[Pacemaker] drbd connection
Digimer
lists at alteeve.ca
Mon Jun 17 13:16:33 EDT 2013
On 06/17/2013 12:30 PM, Elmar Marschke wrote:
>
> Am 17.06.2013 15:59, schrieb Digimer:
>> On 06/17/2013 09:53 AM, andreas graeper wrote:
>>> hi,
>>> i will not have a stonith-device. i can test for a day a 'expert power
>>> control 8212', but in the end i will stay without.
>>
>> This is an extremely flawed approach. Clustering with shared storage and
>> without stonith will certainly cause data loss or corruption eventually.
>> I can not stress this enough.
>
> hi all,
>
> just an idea, or moreover a question: what about using drbd's abilities
> to automatically handle split brain situations instead of "real
> stonithing" ; maybe like this (global_common.conf):
>
> handlers {
> split-brain "/usr/lib/drbd/notify-split-brain.sh root";
> pri-lost-after-sb "/usr/local/sbin/reboot.sh";
> }
>
> net {
> after-sb-0pri discard-least-changes;
> after-sb-1pri call-pri-lost-after-sb;
> after-sb-2pri call-pri-lost-after-sb;
> }
>
> Couldn't this work like a "poor man's stonith device"?
> (Of course this reboots the whole node with all ressources and discards
> the node with the least changes, but maybe there are situations where
> this doesn't matter?)
>
> regards
>
> Elmar
There are two issues here.
First; Pacemaker/corosync needs fencing anyway, and it has a very large
array of supported fence devices. These are very well tested in the field.
Second; If you put fencing into DRBD directly, you are duplicating
effort and configs. The 'crm-fence-peer.sh' script was written to "hook"

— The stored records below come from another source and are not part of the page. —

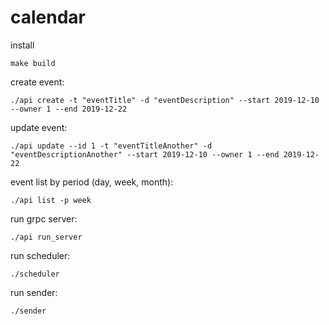 # calendar

install 

`make build`

create event:

`./api create -t "eventTitle" -d "eventDescription" --start 2019-12-10 --owner 1 --end 2019-12-22`

update event:

`./api update --id 1 -t "eventTitleAnother" -d "eventDescriptionAnother" --start 2019-12-10 --owner 1 --end 2019-12-22`

event list by period (day, week, month):

`./api list -p week`

run grpc server:

`./api run_server`

run scheduler:

`./scheduler`

run sender:

`./sender`
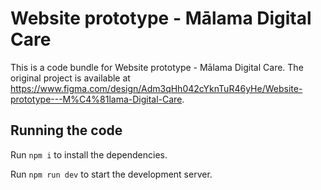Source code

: 
  # Website prototype - Mālama Digital Care

  This is a code bundle for Website prototype - Mālama Digital Care. The original project is available at https://www.figma.com/design/Adm3qHh042cYknTuR46yHe/Website-prototype---M%C4%81lama-Digital-Care.

  ## Running the code

  Run `npm i` to install the dependencies.

  Run `npm run dev` to start the development server.
  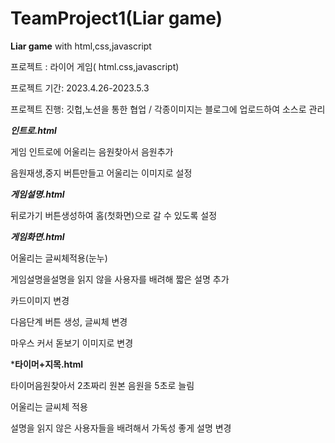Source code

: # TeamProject1(Liar game)

**Liar game** with html,css,javascript

프로젝트 : 라이어 게임( html.css,javascript)

프로젝트 기간: 2023.4.26-2023.5.3

프로젝트 진행: 깃헙,노션을 통한 협업 / 각종이미지는 블로그에 업로드하여 소스로 관리 


***인트로.html***

게임 인트로에 어울리는 음원찾아서 음원추가 

음원재생,중지 버튼만들고 어울리는 이미지로 설정 

***게임설명.html***

뒤로가기 버튼생성하여 홈(첫화면)으로 갈 수 있도록 설정 

***게임화면.html***

어울리는 글씨체적용(눈누)

게임설명을설명을 읽지 않을 사용자를 배려해 짧은 설명 추가 

카드이미지 변경 

다음단계 버튼 생성, 글씨체 변경 

마우스 커서 돋보기 이미지로 변경

***타이머+지목.html**

타이머음원찾아서 2초짜리 원본 음원을 5초로 늘림

어울리는 글씨체 적용

설명을 읽지 않은 사용자들을 배려해서 가독성 좋게 설명 변경 






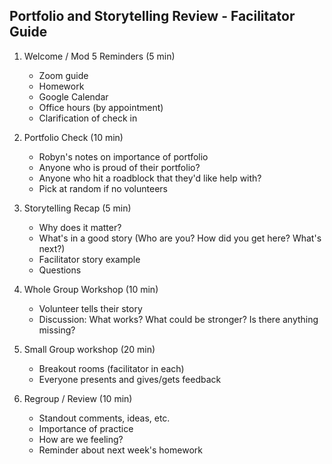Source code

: ## Portfolio and Storytelling Review - Facilitator Guide

1. Welcome / Mod 5 Reminders (5 min)
    - Zoom guide
    - Homework
    - Google Calendar
    - Office hours (by appointment)
    - Clarification of check in
  
2. Portfolio Check (10 min)
    - Robyn's notes on importance of portfolio
    - Anyone who is proud of their portfolio?
    - Anyone who hit a roadblock that they'd like help with?
    - Pick at random if no volunteers
  
3. Storytelling Recap (5 min)
    - Why does it matter?
    - What's in a good story (Who are you? How did you get here? What's next?)
    - Facilitator story example
    - Questions
  
4. Whole Group Workshop (10 min)
    - Volunteer tells their story
    - Discussion: What works? What could be stronger? Is there anything missing?
  
 5. Small Group workshop (20 min)
    - Breakout rooms (facilitator in each)
    - Everyone presents and gives/gets feedback
  
 6. Regroup / Review (10 min)
    - Standout comments, ideas, etc.
    - Importance of practice
    - How are we feeling?
    - Reminder about next week's homework
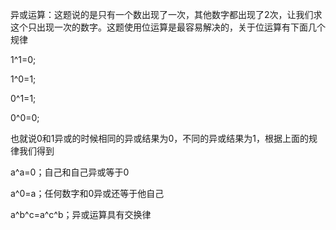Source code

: 异或运算：这题说的是只有一个数出现了一次，其他数字都出现了2次，让我们求这个只出现一次的数字。这题使用位运算是最容易解决的，关于位运算有下面几个规律

1^1=0;

1^0=1;

0^1=1;

0^0=0;



也就说0和1异或的时候相同的异或结果为0，不同的异或结果为1，根据上面的规律我们得到

a^a=0；自己和自己异或等于0

a^0=a；任何数字和0异或还等于他自己

a^b^c=a^c^b；异或运算具有交换律
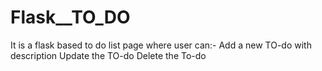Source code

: # Flask__TO_DO
It is a flask based to do list page where user can:-
Add a new TO-do with description
Update the TO-do
Delete the To-do
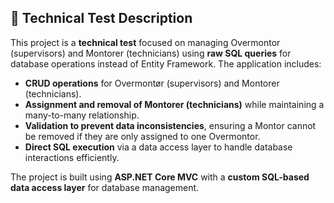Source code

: <h2>📌 Technical Test Description</h2>

<p>This project is a <strong>technical test</strong> focused on managing Overmontor (supervisors) and Montorer (technicians) using <strong>raw SQL queries</strong> for database operations instead of Entity Framework. The application includes:</p>

<ul>
    <li><strong>CRUD operations</strong> for Overmontør (supervisors) and Montorer (technicians).</li>
    <li><strong>Assignment and removal of Montorer (technicians)</strong> while maintaining a many-to-many relationship.</li>
    <li><strong>Validation to prevent data inconsistencies</strong>, ensuring a Montor cannot be removed if they are only assigned to one Overmontor.</li>
    <li><strong>Direct SQL execution</strong> via a data access layer to handle database interactions efficiently.</li>
</ul>

<p>The project is built using <strong>ASP.NET Core MVC</strong> with a <strong>custom SQL-based data access layer</strong> for database management.</p>
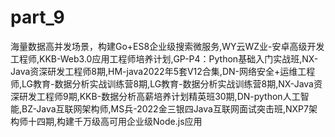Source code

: # part_9
海量数据高并发场景，构建Go+ES8企业级搜索微服务,WY云WZ业-安卓高级开发工程师,KKB-Web3.0应用工程师培养计划,GP-P4：Python基础入门实战班,NX-Java资深研发工程师8期,HM-java2022年5套V12合集,DN-网络安全+运维工程师,LG教育-数据分析实战训练营8期,LG教育-数据分析实战训练营8期,NX-Java资深研发工程师9期,KKB-数据分析高薪培养计划精英班30期,DN-python人工智能,BZ-Java互联网架构师,MS兵-2022金三银四Java互联网面试突击班,NXP7架构师十四期,构建千万级高可用企业级Node.js应用
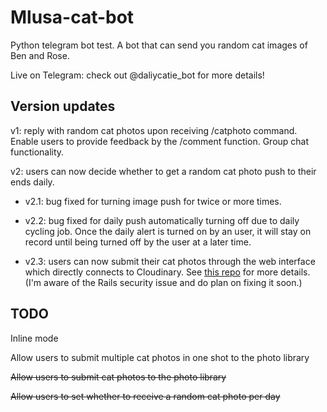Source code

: # Mlusa-cat-bot
Python telegram bot test. A bot that can send you random cat images of Ben and Rose.

Live on Telegram: check out @daliycatie_bot for more details!

## Version updates

v1: reply with random cat photos upon receiving /catphoto command. Enable users to provide feedback by the /comment function. 
Group chat functionality.

v2: users can now decide whether to get a random cat photo push to their ends daily.

* v2.1: bug fixed for turning image push for twice or more times.

* v2.2: bug fixed for daily push automatically turning off due to daily cycling job. Once the daily alert is turned on by an user, it will stay on record until being turned off by the user at a later time.

* v2.3: users can now submit their cat photos through the web interface which directly connects to Cloudinary. See [this repo](https://github.com/mekomlusa/catbot_submit) for more details. (I'm aware of the Rails security issue and do plan on fixing it soon.)

## TODO

Inline mode

Allow users to submit multiple cat photos in one shot to the photo library

~~Allow users to submit cat photos to the photo library~~

~~Allow users to set whether to receive a random cat photo per day~~

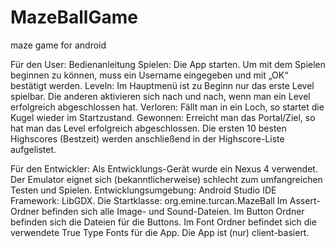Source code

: # MazeBallGame
maze game for android

Für den User:
Bedienanleitung
Spielen:
Die App starten. Um mit dem Spielen beginnen zu können, muss ein Username eingegeben
und mit „OK“ bestätigt werden.
Leveln:
Im Hauptmenü ist zu Beginn nur das erste Level spielbar. Die anderen aktivieren sich nach
und nach, wenn man ein Level erfolgreich abgeschlossen hat.
Verloren:
Fällt man in ein Loch, so startet die Kugel wieder im Startzustand.
Gewonnen:
Erreicht man das Portal/Ziel, so hat man das Level erfolgreich abgeschlossen. Die ersten
10 besten Highscores (Bestzeit) werden anschließend in der Highscore-Liste aufgelistet.

Für den Entwickler:
Als Entwicklungs-Gerät wurde ein Nexus 4 verwendet.
Der Emulator eignet sich (bekanntlicherweise) schlecht zum umfangreichen Testen und Spielen.
Entwicklungsumgebung: Android Studio IDE
Framework: LibGDX.
Die Startklasse: org.emine.turcan.MazeBall
Im Assert-Ordner befinden sich alle Image- und Sound-Dateien. Im Button Ordner
befinden sich die Dateien für die Buttons. Im Font Ordner befindet sich die verwendete
True Type Fonts für die App.
Die App ist (nur) client-basiert. 
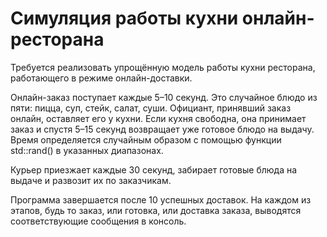 <h1>Симуляция работы кухни онлайн-ресторана</h1>
<p>Требуется реализовать упрощённую модель работы кухни ресторана, работающего в режиме онлайн-доставки.</p>
<p>Онлайн-заказ поступает каждые 5–10 секунд. Это случайное блюдо из пяти: пицца, суп, стейк, салат, суши. Официант, принявший заказ онлайн, оставляет его у кухни. Если кухня свободна, она принимает заказ и спустя 5–15 секунд возвращает уже готовое блюдо на выдачу. Время определяется случайным образом с помощью функции std::rand() в указанных диапазонах.</p>
<p>Курьер приезжает каждые 30 секунд, забирает готовые блюда на выдаче и развозит их по заказчикам.</p>
<p>Программа завершается после 10 успешных доставок. На каждом из этапов, будь то заказ, или готовка, или доставка заказа, выводятся соответствующие сообщения в консоль.</p>

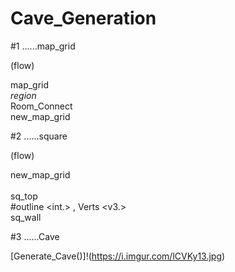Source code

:# Cave_Generation

#1 ......map_grid

(flow)
  
  map_grid</br>
  _region_</br>
  Room_Connect</br>
  new_map_grid

#2 ......square

(flow)
  
  new_map_grid</br>
  </br>
  sq_top</br>
  #outline <int.> , Verts <v3.></br>
  sq_wall
  
#3 ......Cave

  [Generate_Cave()]!(https://i.imgur.com/lCVKy13.jpg)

DRBD's fencing into the existing pacemaker fencing. This way, you have
one place to configure and maintain, rather than two.
Back to this specific case;
Andreas tested by failing corosync. This would trigger pacemaker to see
the node as failed and try to recover the services on the backup node.
All of this happens without DRBD directly knowing what was going on. Had
Andreas configured fencing, as soon as pacemaker called it's fence
against the peer, it would have shut down and then DRBD would have known
something was wrong (and block) before a split-brain could occur.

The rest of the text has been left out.